[<prev] [next>] [<thread-prev] [thread-next>] [day] [month] [year] [list]
Message-ID: <CAMi1Hd2drhMGTsvnX1aqwpDTOkK_+n2OKMYY1Y9ONHyYiFLTSQ@mail.gmail.com>
Date: Mon, 12 Aug 2024 15:09:47 +0530
From: Amit Pundir <amit.pundir@...aro.org>
To: Stephen Boyd <swboyd@...omium.org>
Cc: Bjorn Andersson <andersson@...nel.org>, Michael Turquette <mturquette@...libre.com>,
Stephen Boyd <sboyd@...nel.org>, linux-kernel@...r.kernel.org, linux-clk@...r.kernel.org,
patches@...ts.linux.dev, linux-arm-msm@...r.kernel.org,
Laura Nao <laura.nao@...labora.com>, Dmitry Baryshkov <dmitry.baryshkov@...aro.org>,
Douglas Anderson <dianders@...omium.org>, Taniya Das <quic_tdas@...cinc.com>
Subject: Re: [PATCH] clk: qcom: Park shared RCGs upon registration
On Tue, 6 Aug 2024 at 03:07, Stephen Boyd <swboyd@...omium.org> wrote:
>
> Quoting Amit Pundir (2024-08-05 03:43:14)

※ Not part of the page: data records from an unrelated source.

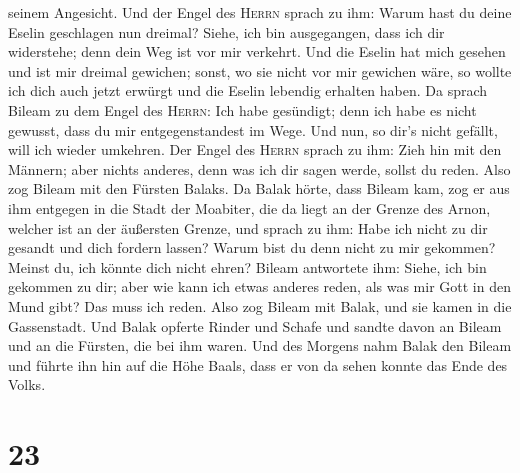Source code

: seinem Angesicht.  Und der Engel des \textsc{Herrn}
sprach zu ihm: Warum hast du deine Eselin geschlagen nun dreimal? Siehe,
ich bin ausgegangen, dass ich dir widerstehe; denn dein Weg ist vor mir
verkehrt.  Und die Eselin hat mich gesehen und ist mir
dreimal gewichen; sonst, wo sie nicht vor mir gewichen wäre, so wollte
ich dich auch jetzt erwürgt und die Eselin lebendig erhalten haben.
 Da sprach Bileam zu dem Engel des \textsc{Herrn}: Ich
habe gesündigt; denn ich habe es nicht gewusst, dass du mir
entgegenstandest im Wege. Und nun, so dir's nicht gefällt, will ich
wieder umkehren.  Der Engel des \textsc{Herrn} sprach zu
ihm: Zieh hin mit den Männern; aber nichts anderes, denn was ich dir
sagen werde, sollst du reden. Also zog Bileam mit den Fürsten Balaks.
 Da Balak hörte, dass Bileam kam, zog er aus ihm entgegen
in die Stadt der Moabiter, die da liegt an der Grenze des Arnon, welcher
ist an der äußersten Grenze,  und sprach zu ihm: Habe ich
nicht zu dir gesandt und dich fordern lassen? Warum bist du denn nicht
zu mir gekommen? Meinst du, ich könnte dich nicht ehren? 
Bileam antwortete ihm: Siehe, ich bin gekommen zu dir; aber wie kann ich
etwas anderes reden, als was mir Gott in den Mund gibt? Das muss ich
reden.  Also zog Bileam mit Balak, und sie kamen in die
Gassenstadt.  Und Balak opferte Rinder und Schafe und
sandte davon an Bileam und an die Fürsten, die bei ihm waren.
 Und des Morgens nahm Balak den Bileam und führte ihn hin
auf die Höhe Baals, dass er von da sehen konnte das Ende des Volks.

\hypertarget{section-22}{%
\section{23}\label{section-22}}

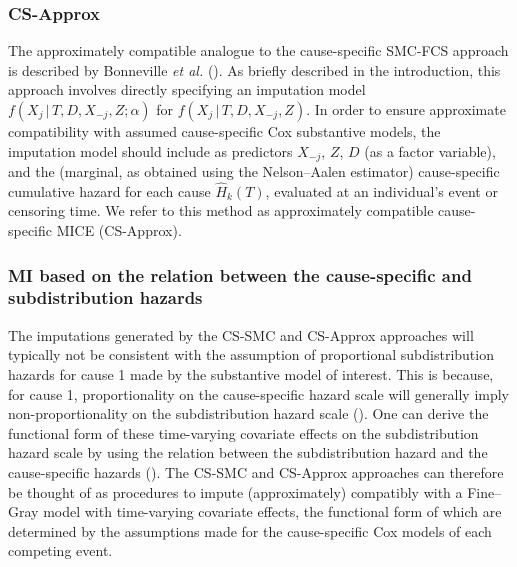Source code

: \documentclass[
  letterpaper,
  paper=240mm:170mm,
  twoside=true,
  open=right,
  fontsize=10pt,
  pagesize=false,
  BCOR=15mm,
  DIV=14,
  headinclude=true,
  footinclude=false,
  headsepline=on]{scrbook}
\newcommand{\given}{\,|\,}
\begin{document}
\subsubsection{CS-Approx}\label{sec-cs-approx}

The approximately compatible analogue to the cause-specific SMC-FCS
approach is described by Bonneville \emph{et al.}
(). As
briefly described in the introduction, this approach involves directly
specifying an imputation model \(f(X_j \given T, D, X_{-j}, Z;\alpha)\)
for \(f(X_j \given T, D, X_{-j}, Z)\). In order to ensure approximate
compatibility with assumed cause-specific Cox substantive models, the
imputation model should include as predictors \(X_{-j}\), \(Z\), \(D\)
(as a factor variable), and the (marginal, as obtained using the
Nelson--Aalen estimator) cause-specific cumulative hazard for each cause
\(\hat{H}_k(T)\), evaluated at an individual's event or censoring time.
We refer to this method as approximately compatible cause-specific MICE
(CS-Approx).

\subsubsection{MI based on the relation between the cause-specific and
subdistribution
hazards}\label{mi-based-on-the-relation-between-the-cause-specific-and-subdistribution-hazards}

The imputations generated by the CS-SMC and CS-Approx approaches will
typically not be consistent with the assumption of proportional
subdistribution hazards for cause 1 made by the substantive model of
interest. This is because, for cause 1, proportionality on the
cause-specific hazard scale will generally imply non-proportionality on
the subdistribution hazard scale
(). One can derive the functional form of these
time-varying covariate effects on the subdistribution hazard scale by
using the relation between the subdistribution hazard and the
cause-specific hazards
(). The CS-SMC and CS-Approx approaches can therefore be
thought of as procedures to impute (approximately) compatibly with a
Fine--Gray model with time-varying covariate effects, the functional
form of which are determined by the assumptions made for the
cause-specific Cox models of each competing event.
\end{document}
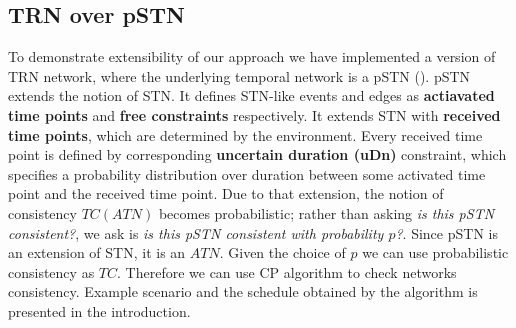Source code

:\subsection{TRN over pSTN}
To demonstrate extensibility of our approach we have implemented a version of TRN network, where the underlying temporal network is a pSTN (\cite{Fang2014}). pSTN extends the notion of STN. It defines STN-like events and edges as \textbf{actiavated time points} and \textbf{free constraints} respectively. It extends STN with \textbf{received time points}, which are determined by the environment. Every received time point is defined by corresponding \textbf{uncertain duration (uDn)} constraint, which specifies a probability distribution over duration between some activated time point and the received time point. Due to that extension, the notion of consistency $TC(ATN)$ becomes probabilistic; rather than asking \textit{is this pSTN consistent?}, we ask is \textit{is this pSTN consistent with probability $p$?}. Since pSTN is an extension of STN, it is an $ATN$. Given the choice of $p$ we can use probabilistic consistency as $TC$. Therefore we can use CP algorithm to check networks consistency. Example scenario and the schedule obtained by the algorithm is presented in the introduction.
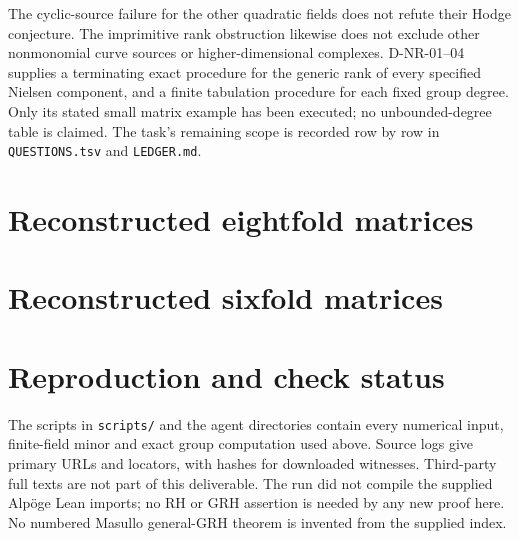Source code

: \documentclass[11pt]{article}
\theoremstyle{remark}\newtheorem{remark}[theorem]{Remark}
\begin{document}
The cyclic-source failure for the other quadratic fields does not refute
their Hodge conjecture. The imprimitive rank obstruction likewise
does not exclude other nonmonomial curve sources or higher-dimensional
complexes. D-NR-01--04 supplies a terminating exact procedure for the generic
rank of every specified Nielsen component, and a finite tabulation
procedure for each fixed group degree. Only its stated small matrix
example has been executed; no unbounded-degree table is claimed. The task's remaining scope is
recorded row by row in \texttt{QUESTIONS.tsv} and \texttt{LEDGER.md}.

\appendix
\section{Reconstructed eightfold matrices}

\section{Reconstructed sixfold matrices}


\section{Reproduction and check status}
The scripts in \texttt{scripts/} and the agent directories contain every
numerical input, finite-field minor and exact group computation used
above. Source logs give primary URLs and locators, with hashes for
downloaded witnesses. Third-party full texts are not part of this
deliverable. The run did not compile the supplied Alp\"oge Lean imports;
no RH or GRH assertion is needed by any new proof here. No numbered
Masullo general-GRH theorem is invented from the supplied index.
\end{document}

> > On Sat, 3 Aug 2024 at 06:29, Stephen Boyd <swboyd@...omium.org> wrote:
> > >
> > > Also please send back the dmesg so we can see what clks are configured
> > > for at boot time. If they're using TCXO source at boot then they're not
> > > going to be broken. In which case those clks can keep using the old clk
> > > ops and we can focus on the ones that aren't sourcing from TCXO.
> >
> > Thank your for this debug patch. I thought I narrowed down the
> > breakage to the clks in drivers/clk/qcom/gcc-sm8550.c, until I ran
> > into the following kernel panic in ucsi_glink driver in later test
> > runs.
>
> Thanks for the info. These are the clks that aren't sourcing from XO
> at registration time:
>
> gcc_qupv3_wrap1_s7_clk_src with cfg 0x102601 -> parent is gpll0_out_even
> gcc_ufs_phy_axi_clk_src with cfg 0x103 -> parent is gpll0_out_main
> gcc_ufs_phy_ice_core_clk_src with cfg 0x503 -> parent is gpll4_out_main
> gcc_ufs_phy_unipro_core_clk_src with cfg 0x103 -> parent is gpll0_out_main
> gcc_usb30_prim_master_clk_src with cfg 0x105 -> parent is gpll0_out_main
>
> The original patch is going to inform the clk framework that the parent
> of these clks aren't XO but something like gpll0_out_even, whatever the
> hardware is configured for. That may cause these PLLs to be turned off
> earlier than before if, for example, gcc_ufs_phy_axi_clk_src is turned
> off by a consumer and gcc_usb30_prim_master_clk_src is left enabled at
> boot. That's why we force park clks at registration time, so that they
> can't have their parent clk get turned off by some other clk consumer
> enabling and then disabling a clk that's also parented to the same
> parent.
>
> This same problem exists for RCGs that aren't shared too, but it's
> particularly bad for shared RCGs because the parent PLLs aren't turned
> on automatically by the hardware when things like the GDSC do their
> housekeeping. At least when software is in control we can enable the
> parent PLL and unstick the RCG that was previously cut off.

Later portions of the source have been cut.